If you read the title of this latest X-Men film out loud, punctuation and all, it gets the unfortunate subtitle of “colon apocalypse” which makes me wish the film were slightly worse so I could use that as a clever “the title reviews itself!!!” remark. Alas X-Men: Apocalypse is not terrible enough to be worth of a weak diarrhea joke despite trying incredibly hard to be.
Set ten years after some of the events of X-Men: Days of Future Past, the mutants we know and love are looking very young for their age and are scattered about the globe. Professor X (James McAvoy) is preening over his academy, Raven/Mystique/Katniss (Jennifer Lawrence) is roaming the world being heroic, and Magneto (Michael Fassbender) has hung up his bad guy helmet to grow a beard and do manual labour like he’s in the series finale of Dexter.

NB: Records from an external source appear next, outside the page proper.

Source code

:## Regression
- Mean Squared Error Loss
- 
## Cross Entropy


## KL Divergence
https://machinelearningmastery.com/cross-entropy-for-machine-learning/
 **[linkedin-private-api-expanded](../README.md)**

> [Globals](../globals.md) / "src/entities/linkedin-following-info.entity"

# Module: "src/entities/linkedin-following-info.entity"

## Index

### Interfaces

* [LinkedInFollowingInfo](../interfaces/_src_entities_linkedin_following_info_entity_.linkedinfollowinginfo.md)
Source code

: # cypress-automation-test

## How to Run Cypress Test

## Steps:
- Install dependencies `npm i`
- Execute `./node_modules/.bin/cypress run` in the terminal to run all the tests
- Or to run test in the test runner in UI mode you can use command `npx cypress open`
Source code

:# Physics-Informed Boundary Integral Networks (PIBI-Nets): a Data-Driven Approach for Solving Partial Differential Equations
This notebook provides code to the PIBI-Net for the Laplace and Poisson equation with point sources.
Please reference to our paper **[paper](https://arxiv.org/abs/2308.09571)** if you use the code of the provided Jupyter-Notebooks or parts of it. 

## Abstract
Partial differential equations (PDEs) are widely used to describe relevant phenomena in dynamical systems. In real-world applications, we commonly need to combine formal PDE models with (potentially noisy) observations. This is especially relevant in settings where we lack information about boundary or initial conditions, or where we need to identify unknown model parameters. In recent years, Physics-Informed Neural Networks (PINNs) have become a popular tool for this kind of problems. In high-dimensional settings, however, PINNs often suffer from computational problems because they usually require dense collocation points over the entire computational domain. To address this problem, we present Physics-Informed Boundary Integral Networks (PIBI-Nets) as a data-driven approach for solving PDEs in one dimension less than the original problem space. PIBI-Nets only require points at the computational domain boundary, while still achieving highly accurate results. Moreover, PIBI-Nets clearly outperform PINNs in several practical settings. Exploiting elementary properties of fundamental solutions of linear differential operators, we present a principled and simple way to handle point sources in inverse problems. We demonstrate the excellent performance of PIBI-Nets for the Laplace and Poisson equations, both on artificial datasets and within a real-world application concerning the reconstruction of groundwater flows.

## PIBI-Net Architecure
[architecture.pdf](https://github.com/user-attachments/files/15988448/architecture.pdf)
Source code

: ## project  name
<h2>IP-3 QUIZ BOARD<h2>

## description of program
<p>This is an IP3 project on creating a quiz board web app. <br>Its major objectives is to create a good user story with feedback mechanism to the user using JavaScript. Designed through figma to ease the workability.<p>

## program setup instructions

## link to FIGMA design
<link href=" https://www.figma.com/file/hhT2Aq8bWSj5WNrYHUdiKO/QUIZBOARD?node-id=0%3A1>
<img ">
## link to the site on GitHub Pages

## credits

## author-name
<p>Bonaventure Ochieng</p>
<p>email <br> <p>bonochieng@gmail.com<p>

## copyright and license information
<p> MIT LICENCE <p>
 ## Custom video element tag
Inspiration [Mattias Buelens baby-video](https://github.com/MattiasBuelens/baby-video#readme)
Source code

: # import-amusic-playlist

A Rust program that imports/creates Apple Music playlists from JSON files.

When an ancient mutant with the ominous nickname Apocalypse (Oscar Isaac) is awoken by four chanting men the end of mankind becomes a possibility and the heroes must reunite, grab some newbies, and save the world. Apart from Magneto of course who can’t resist scratching that homicidal itch and joins the baddies for a bit instead.
What follows is a bit of a mess: Beloved characters return but are sidelined by a boring bad guy, humorous interludes are laugh out loud funny but are inserted into scenes of real drama in a way that really jars, endless barrels of CGI are unloaded in a manner that becomes almost incoherent, and the 3D does little more than make the subtitles pop. There are many reasons to dislike the film; it is confusing, occasionally boring, and uses Auschwitz in a questionable way, but I still had a good time.
X-Men: Apocalypse relies heavily on the audience’s love for its cast and its characters. It even sticks in a Wolverine cameo and poaches Sophie Turner from Game of Thrones to get the fanboys onside. Director Bryan Singer does this because he thinks he can get away with it and to a large extent he can. The young cast of this more recent X-Men trilogy are all perfectly lovable and it is their presence that took me through the film. I was five films deep, ignoring Wolverine films and Deadpool for the sake of sanity, at the start of the film so genuinely care what happens to the regulars involved. It is a real shame that there wasn’t more of Fassbender, Lawrence, and McAvoy as too much time was spent with Apocalypse and his penchant for Batman & Robin style superhero costumes and not enough with the faces I had come to see.
Apocalypse wasn’t a villain with a relatable backstory or understandable plan; he was just an egotistical maniac who felt that the way to save mankind was to kill it indiscriminately. It’s a plot I struggled to get behind and it was never really explained why Magneto got so swept up in it. The film uses cheap tricks to give Magneto some motivation but considering the character’s moral yo-yoing you’d have expected him to pause before manipulating the whole earth’s magnetic fields. A good baddie needs conflict and charisma; something Magneto provides in spades but Apocalypse severely lacks.
As mentioned before the film’s tone is all over the place. I was pleased to see the return of Evan Peters’ Quicksilver but his comedic time to shine is tarnished when you pause from laughing and realise the horrific reality of what has been going on while he was running around being the very definition of a superhero. The tonal rollercoaster makes it hard to take the serious bits seriously and tricky to fully enjoy the fun bits. X-Men is a fun franchise and is at its worst when being too straight faced.
X-Men: Apocalypse makes no real sense in the context of the original trilogy of X-Men films and includes at least one character who shouldn’t be around for another decade or three. That said comics make good use of alternate realities and thanks to the last instalment’s time travel joy all manner of plot holes are fair game now.
X-Men: Apocalypse may be messy but I am grading on a curve and Batman v Superman is still a painfully recent memory. This is the weaker episode of your favourite TV show; forgivable but forgettable. Despite all the grumbling above there is an enjoyable film in a strong franchise if you look hard enough and try really hard not to think of The Mummy.